Jakarta. Artists are distinguished by their alternative perceptions of our modern world. Yet they are mostly ignored and maligned, considered outsiders of mainstream society. Recently in western countries, however, they are gaining appreciation for their abilities by being included in company discussions and think tanks — not to provide solutions, but because they ask important questions.
More vibrant communities can evolve when artist’s ideas become further integrated into the social and economic sectors.
To broaden the dialogue between art and its audiences, while creating opportunities to learn more about the workings of the artists mind, Cata Odata Art Space in Ubud, via its artist in residency program, presents “Bare Journal” Liar. The exhibition, which opened in June, showcases the results of the one-month residency program, which includes not only sketches, paintings, sculptures and installations, but highlights the diaries of the two participating artists and one accompanying art writer.

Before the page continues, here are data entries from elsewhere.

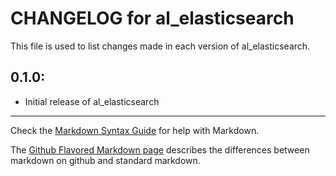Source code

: # CHANGELOG for al_elasticsearch

This file is used to list changes made in each version of al_elasticsearch.

## 0.1.0:

* Initial release of al_elasticsearch

- - -
Check the [Markdown Syntax Guide](http://daringfireball.net/projects/markdown/syntax) for help with Markdown.

The [Github Flavored Markdown page](http://github.github.com/github-flavored-markdown/) describes the differences between markdown on github and standard markdown.
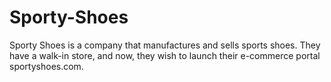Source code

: # Sporty-Shoes
Sporty Shoes is a company that manufactures and sells sports shoes. They have a walk-in store, and now, they wish to launch their e-commerce portal sportyshoes.com.
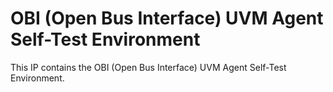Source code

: # OBI (Open Bus Interface) UVM Agent Self-Test Environment
This IP contains the OBI (Open Bus Interface) UVM Agent Self-Test Environment.
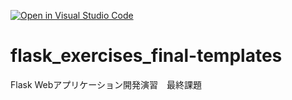 [![Open in Visual Studio Code](https://classroom.github.com/assets/open-in-vscode-718a45dd9cf7e7f842a935f5ebbe5719a5e09af4491e668f4dbf3b35d5cca122.svg)](https://classroom.github.com/online_ide?assignment_repo_id=11258243&assignment_repo_type=AssignmentRepo)
# flask_exercises_final-templates
Flask Webアプリケーション開発演習　最終課題
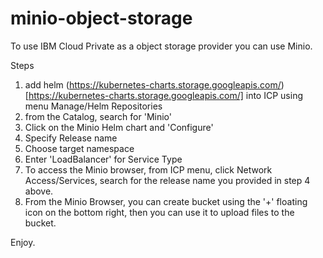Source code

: # minio-object-storage

To use IBM Cloud Private as a object storage provider you can use Minio.

Steps
1. add helm (https://kubernetes-charts.storage.googleapis.com/)[https://kubernetes-charts.storage.googleapis.com/] into ICP using menu Manage/Helm Repositories
2. from the Catalog, search for 'Minio'
3. Click on the Minio Helm chart and 'Configure'
4. Specify Release name
5. Choose target namespace
6. Enter 'LoadBalancer' for Service Type
7. To access the Minio browser, from ICP menu, click Network Access/Services, search for the release name you provided in step 4 above.
8. From the Minio Browser, you can create bucket using the '+' floating icon on the bottom right, then you can use it to upload files to the bucket.

Enjoy.
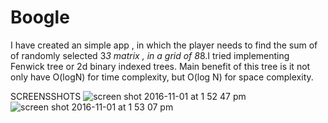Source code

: # Boogle

I have created an simple app , in which the player needs to find the sum of of randomly selected 3*3 matrix , in a grid of 8*8.I tried implementing Fenwick tree or 2d binary indexed trees. Main benefit of this tree is it not only have O(logN) for time complexity, but O(log N) for space complexity.


SCREENSSHOTS 
![screen shot 2016-11-01 at 1 52 47 pm](https://cloud.githubusercontent.com/assets/12582488/19903374/6447c9d4-a03c-11e6-9805-689712447a51.png)
![screen shot 2016-11-01 at 1 53 07 pm](https://cloud.githubusercontent.com/assets/12582488/19903376/650d80ac-a03c-11e6-818f-834d06d93dc4.png)

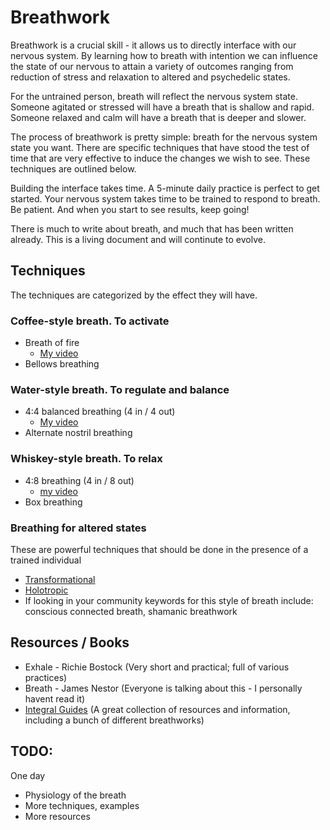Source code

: # Breathwork

Breathwork is a crucial skill - it allows us to directly interface with our nervous system. By learning how to breath with intention we can influence the state of our nervous to attain a variety of outcomes ranging from reduction of stress and relaxation to altered and psychedelic states. 

For the untrained person, breath will reflect the nervous system state. Someone agitated or stressed will have a breath that is shallow and rapid. Someone relaxed and calm will have a breath that is deeper and slower. 

The process of breathwork is pretty simple: breath for the nervous system state you want. There are specific techniques that have stood the test of time that are very effective to induce the changes we wish to see. These techniques are outlined below. 

Building the interface takes time. A 5-minute daily practice is perfect to get started. Your nervous system takes time to be trained to respond to breath. Be patient. And when you start to see results, keep going!

There is much to write about breath, and much that has been written already. This is a living document and will continute to evolve. 


## Techniques

The techniques are categorized by the effect they will have. 

### Coffee-style breath. To activate
- Breath of fire
    - [My video](https://youtu.be/OZ49zJoFCic)
- Bellows breathing

### Water-style breath. To regulate and balance
- 4:4 balanced breathing (4 in / 4 out)
    - [My video](https://youtu.be/e9Oz70WJBhE)
- Alternate nostril breathing


### Whiskey-style breath. To relax
- 4:8 breathing (4 in / 8 out)
    - [my video](https://youtu.be/uGQ9zfIDXbA)
- Box breathing

### Breathing for altered states
These are powerful techniques that should be done in the presence of a trained individual
- [Transformational](https://www.transformationalbreath.com/)
- [Holotropic](http://www.holotropic.com/)
- If looking in your community keywords for this style of breath include: conscious connected breath, shamanic breathwork 

## Resources / Books
- Exhale - Richie Bostock (Very short and practical; full of various practices)  
- Breath - James Nestor (Everyone is talking about this - I personally havent read it)  
- [Integral Guides](https://integralguide.com/50+Permanent+Notes/%F0%9F%92%A8+Breathwork/%F0%9F%92%A8+Bellows+Breath) (A great collection of resources and information, including a bunch of different breathworks)

## TODO:

One day  
- Physiology of the breath  
- More techniques, examples  
- More resources  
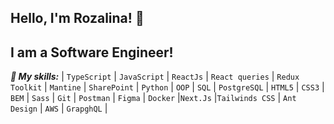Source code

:## Hello, I'm Rozalina! 👋
## I am a Software Engineer!

***🌱 My skills:***
| `TypeScript` | `JavaScript` | `ReactJs` | `React queries` | `Redux Toolkit` | `Mantine` | `SharePoint` | `Python` | `OOP` | `SQL` | `PostgreSQL` | `HTML5` | `CSS3` | `BEM` | `Sass` | `Git` | `Postman` | `Figma` | `Docker` |`Next.Js` |`Tailwinds CSS` | `Ant Design` | `AWS` | `GrapghQL` |
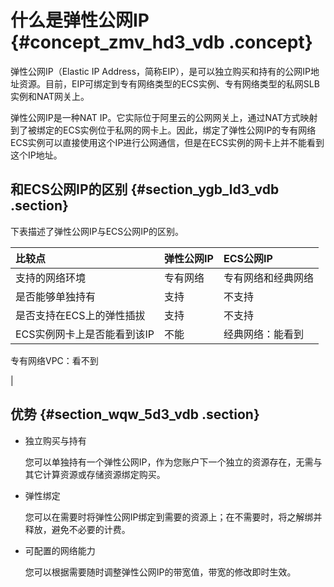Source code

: # 什么是弹性公网IP {#concept_zmv_hd3_vdb .concept}

弹性公网IP（Elastic IP Address，简称EIP），是可以独立购买和持有的公网IP地址资源。目前，EIP可绑定到专有网络类型的ECS实例、专有网络类型的私网SLB实例和NAT网关上。

弹性公网IP是一种NAT IP。它实际位于阿里云的公网网关上，通过NAT方式映射到了被绑定的ECS实例位于私网的网卡上。因此，绑定了弹性公网IP的专有网络ECS实例可以直接使用这个IP进行公网通信，但是在ECS实例的网卡上并不能看到这个IP地址。

## 和ECS公网IP的区别 {#section_ygb_ld3_vdb .section}

下表描述了弹性公网IP与ECS公网IP的区别。

|比较点|弹性公网IP|ECS公网IP|
|:--|:-----|:------|
|支持的网络环境|专有网络|专有网络和经典网络|
|是否能够单独持有|支持|不支持|
|是否支持在ECS上的弹性插拔|支持|不支持|
|ECS实例网卡上是否能看到该IP|不能| 经典网络：能看到

 专有网络VPC：看不到

 |

## 优势 {#section_wqw_5d3_vdb .section}

-   独立购买与持有

    您可以单独持有一个弹性公网IP，作为您账户下一个独立的资源存在，无需与其它计算资源或存储资源绑定购买。

-   弹性绑定

    您可以在需要时将弹性公网IP绑定到需要的资源上；在不需要时，将之解绑并释放，避免不必要的计费。

-   可配置的网络能力

    您可以根据需要随时调整弹性公网IP的带宽值，带宽的修改即时生效。


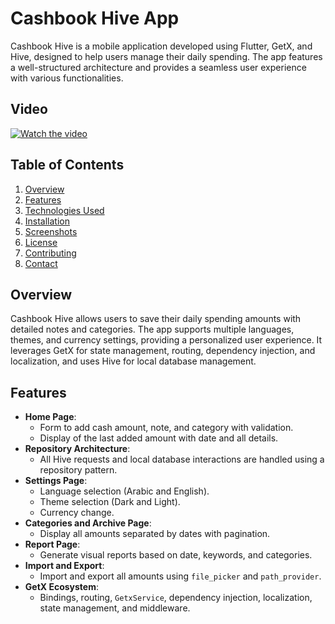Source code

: # Cashbook Hive App

Cashbook Hive is a mobile application developed using Flutter, GetX, and Hive, designed to help users manage their daily spending. The app features a well-structured architecture and provides a seamless user experience with various functionalities.

## Video

[![Watch the video](https://img.youtube.com/vi/YOUR_VIDEO_ID_HERE/0.jpg)](https://www.youtube.com/watch?v=YOUR_VIDEO_ID_HERE)


## Table of Contents

1. [Overview](#overview)
2. [Features](#features)
3. [Technologies Used](#technologies-used)
4. [Installation](#installation)
5. [Screenshots](#screenshots)
6. [License](#license)
7. [Contributing](#contributing)
8. [Contact](#contact)

## Overview

Cashbook Hive allows users to save their daily spending amounts with detailed notes and categories. The app supports multiple languages, themes, and currency settings, providing a personalized user experience. It leverages GetX for state management, routing, dependency injection, and localization, and uses Hive for local database management.

## Features

- **Home Page**:
  - Form to add cash amount, note, and category with validation.
  - Display of the last added amount with date and all details.
- **Repository Architecture**: 
  - All Hive requests and local database interactions are handled using a repository pattern.
- **Settings Page**:
  - Language selection (Arabic and English).
  - Theme selection (Dark and Light).
  - Currency change.
- **Categories and Archive Page**:
  - Display all amounts separated by dates with pagination.
- **Report Page**:
  - Generate visual reports based on date, keywords, and categories.
- **Import and Export**:
  - Import and export all amounts using `file_picker` and `path_provider`.
- **GetX Ecosystem**:
  - Bindings, routing, `GetxService`, dependency injection, localization, state management, and middleware.

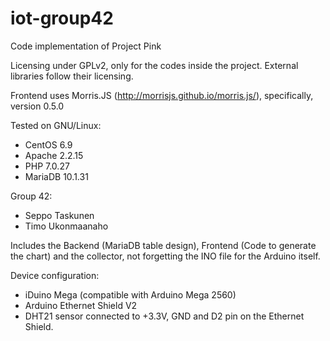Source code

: # iot-group42

Code implementation of Project Pink

Licensing under GPLv2, only for the codes inside the project. 
External libraries follow their licensing.

Frontend uses Morris.JS (http://morrisjs.github.io/morris.js/), specifically, version 0.5.0

Tested on GNU/Linux:
- CentOS 6.9
- Apache 2.2.15
- PHP 7.0.27
- MariaDB 10.1.31

Group 42:
- Seppo Taskunen
- Timo Ukonmaanaho

Includes the Backend (MariaDB table design), Frontend (Code to generate the chart) and the collector, not forgetting the INO file for the Arduino itself.

Device configuration:
- iDuino Mega (compatible with Arduino Mega 2560)
- Arduino Ethernet Shield V2
- DHT21 sensor connected to +3.3V, GND and D2 pin on the Ethernet Shield.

“After our first artist in residency program in 2014 the question that arose was how can we inspire deeper levels of connectivity between artists and the community?” says Ratna Odata, co-founder and creative director of Cata Odata, a new artist-run initiative which opened in May 2014.
“From there the first draft of ‘Bare Journal,’ which accesses the rarely exposed, behind-the-scenes world of the artist’s creative journey, was born.”
“The prerequisite is the participants must record their daily progress through writings or imagery into a personal journal. During the 30-day period of exhibition, however, the journal then becomes public domain, open to the community to read and also to write impressions, messages, or criticism. The residency participants are also encouraged to make regular journal postings on the social media platform, Facebook,” Ratna adds. Themed “Liar” (Wild) this years program features two self-taught artists, Imam Sucahyo from Surabaya, East Java, and Rat Heist, from Kuala Lumpar, Malaysia, along with art writer Mohamad Arifin, also from Surabaya.
For Heist, the concept of “wild” is coherent with his lifestyle as a street artist in Kuala Lumpar, were he often performs graffiti and illegal acts of creative vandalism.
“I enjoyed that the focus was not upon the finished artworks, but the journal instead,” Heist says. “This is an unconventional and fresh concept that will encourage prospects for artist to engage better with their environment, beyond the usual interaction with the audience that occurs during an exhibition and at the opening.”
During the residency Heist created an inspiring series of marine animal sculptures from clay, cement, and found objects. He also exhibited paintings on canvas and timber palings, as well as graffiti upon the art space walls. Illustrations of animals, personal archetypal symbols of knowledge and wisdom, feature alongside his journal offerings.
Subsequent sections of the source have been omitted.